Original topic: tidb删除大表磁盘空间不释放问题

| username: Hacker_cCDQit0H

[TiDB Usage Environment] Production Environment
[TiDB Version] 5.0.2
[Encountered Problem]
The cluster size has increased dramatically. After expanding multiple TiKV nodes, the available space on the TiKV node disks continues to decrease. Even after truncating large tables in the business, the available space still decreases. After manually restarting TiKV, a large amount of disk space is freed, with about 5T of space released across three TiKV nodes. However, this issue only occurs in this particular cluster. So, I would like to ask if anyone has encountered similar cases and what might be causing this problem?

[Supplement]
The business SQL execution method changed from:
set autocommit=0;
begin;
insert into xxx on duplicate key update; 1 entry
commit;
Concurrent execution of the above SQL

To concurrent execution of the following SQL:
set autocommit=0;
begin;
insert into xxx on duplicate key update; 1st entry
insert into xxx on duplicate key update; 2nd entry

insert into xxx on duplicate key update; 50th entry
commit;
I wonder if this change caused the issue.

| username: xfworld | Original post link

What is the GC interval set to?

Have you executed delete?

| username: TiDBer_pkQ5q1l0 | Original post link

Is there a timeout error for PD scheduling?

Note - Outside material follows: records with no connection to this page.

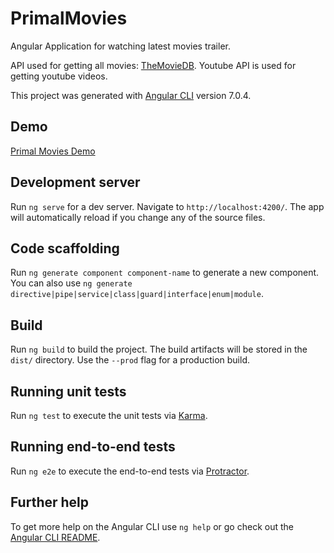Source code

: # PrimalMovies

Angular Application for watching latest movies trailer.

API used for getting all movies: [TheMovieDB](https://www.themoviedb.org/).
Youtube API is used for getting youtube videos.

This project was generated with [Angular CLI](https://github.com/angular/angular-cli) version 7.0.4.

## Demo

[Primal Movies Demo](https://master.d1mm04kz53ce7o.amplifyapp.com)

## Development server

Run `ng serve` for a dev server. Navigate to `http://localhost:4200/`. The app will automatically reload if you change any of the source files.

## Code scaffolding

Run `ng generate component component-name` to generate a new component. You can also use `ng generate directive|pipe|service|class|guard|interface|enum|module`.

## Build

Run `ng build` to build the project. The build artifacts will be stored in the `dist/` directory. Use the `--prod` flag for a production build.

## Running unit tests

Run `ng test` to execute the unit tests via [Karma](https://karma-runner.github.io).

## Running end-to-end tests

Run `ng e2e` to execute the end-to-end tests via [Protractor](http://www.protractortest.org/).

## Further help

To get more help on the Angular CLI use `ng help` or go check out the [Angular CLI README](https://github.com/angular/angular-cli/blob/master/README.md).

| username: Hacker_cCDQit0H | Original post link

After 10 minutes of disk tension, the business executed a truncate.

| username: xfworld | Original post link

Didn’t you set up an alert? It’s best to set a threshold for disk space…

Truncating to reclaim space takes some time, it’s not that quick.
If resources are insufficient, it’s recommended to add more nodes… (in case of emergency)

| username: dbaspace | Original post link

Is it a TiKV flow control issue? You can check the TiKV logs.

| username: Hacker_cCDQit0H | Original post link

After setting up the relevant alerts, we expanded the TiKV nodes once the alert threshold was reached. However, the data grew too quickly (almost 1TB per day), and the size of the business tables (logical size) did not increase significantly, so the initial troubleshooting direction was not very clear. Later, after truncating, the space was not reclaimed for 3-4 days, leading us to suspect a GC issue. Restarting the instance released the space, but the cluster generally has regular delete operations, and there were no historical GC issues. So, I wanted to ask if anyone has encountered similar problems.

| username: Hacker_cCDQit0H | Original post link

There are no related errors.

| username: Hacker_cCDQit0H | Original post link

Okay, thank you.

| username: xfworld | Original post link

Check the health of the table; having too many versions can lead to data backlog. However, after GC, this space will be quickly released, so there’s a balancing process here.

So, my understanding is: Is your scenario that the current node resources cannot meet the pressure of business writes?

Another direction: For resource recovery, you can check it. You can look up the table after you truncate it, the related regions, and the historical data version information under the regions.

Indeed, there is a bug in GC, you can check it out:

I suggest you upgrade to 5.0.6…

| username: Hacker_cCDQit0H | Original post link

Alright, thank you.

| username: Hacker_cCDQit0H | Original post link

The write pressure of the business indeed couldn’t be met, so they merged the transactions, haha.

| username: WalterWj | Original post link

If there are no issues after changing the GC time and other settings, it is recommended to upgrade. It might be a bug in the compact filter of the lower version.

| username: Hacker_cCDQit0H | Original post link

Yes, thank you. I’ve finally decided to upgrade.

| username: 魔礼养羊 | Original post link

If possible,
you should log in to the dashboard,

  1. Take screenshots showing the CPU/memory/disk utilization of each node.
  2. Screenshot the warm and other alert logs.

A sudden surge in TB-level writes is probably not due to a product bug. It’s better to check the logs first.

| username: 特雷西-迈克-格雷迪 | Original post link

It’s best to upgrade to avoid numerous pitfalls.